* Requirement:
Exactly how many lines in the entries contain "project"? Give that number alone.

* Data under study:
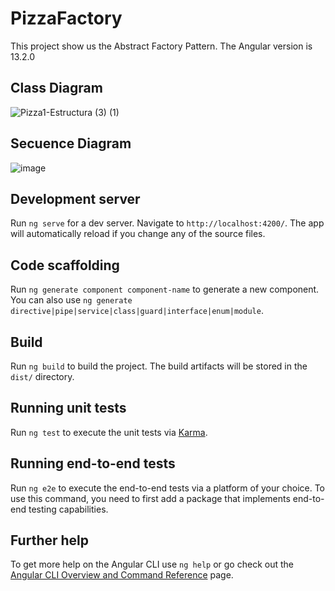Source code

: # PizzaFactory

This project show us the Abstract Factory Pattern. The Angular version is 13.2.0

## Class Diagram
![Pizza1-Estructura (3) (1)](https://user-images.githubusercontent.com/9245775/154712939-b8a72210-e8eb-4231-a178-452ab227b183.jpg)


## Secuence Diagram
![image](https://user-images.githubusercontent.com/9245775/154724296-8f093534-11dd-44ca-a36b-499b887aaaf2.png)


## Development server

Run `ng serve` for a dev server. Navigate to `http://localhost:4200/`. The app will automatically reload if you change any of the source files.

## Code scaffolding

Run `ng generate component component-name` to generate a new component. You can also use `ng generate directive|pipe|service|class|guard|interface|enum|module`.

## Build

Run `ng build` to build the project. The build artifacts will be stored in the `dist/` directory.

## Running unit tests

Run `ng test` to execute the unit tests via [Karma](https://karma-runner.github.io).

## Running end-to-end tests

Run `ng e2e` to execute the end-to-end tests via a platform of your choice. To use this command, you need to first add a package that implements end-to-end testing capabilities.

## Further help

To get more help on the Angular CLI use `ng help` or go check out the [Angular CLI Overview and Command Reference](https://angular.io/cli) page.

* Response box:
2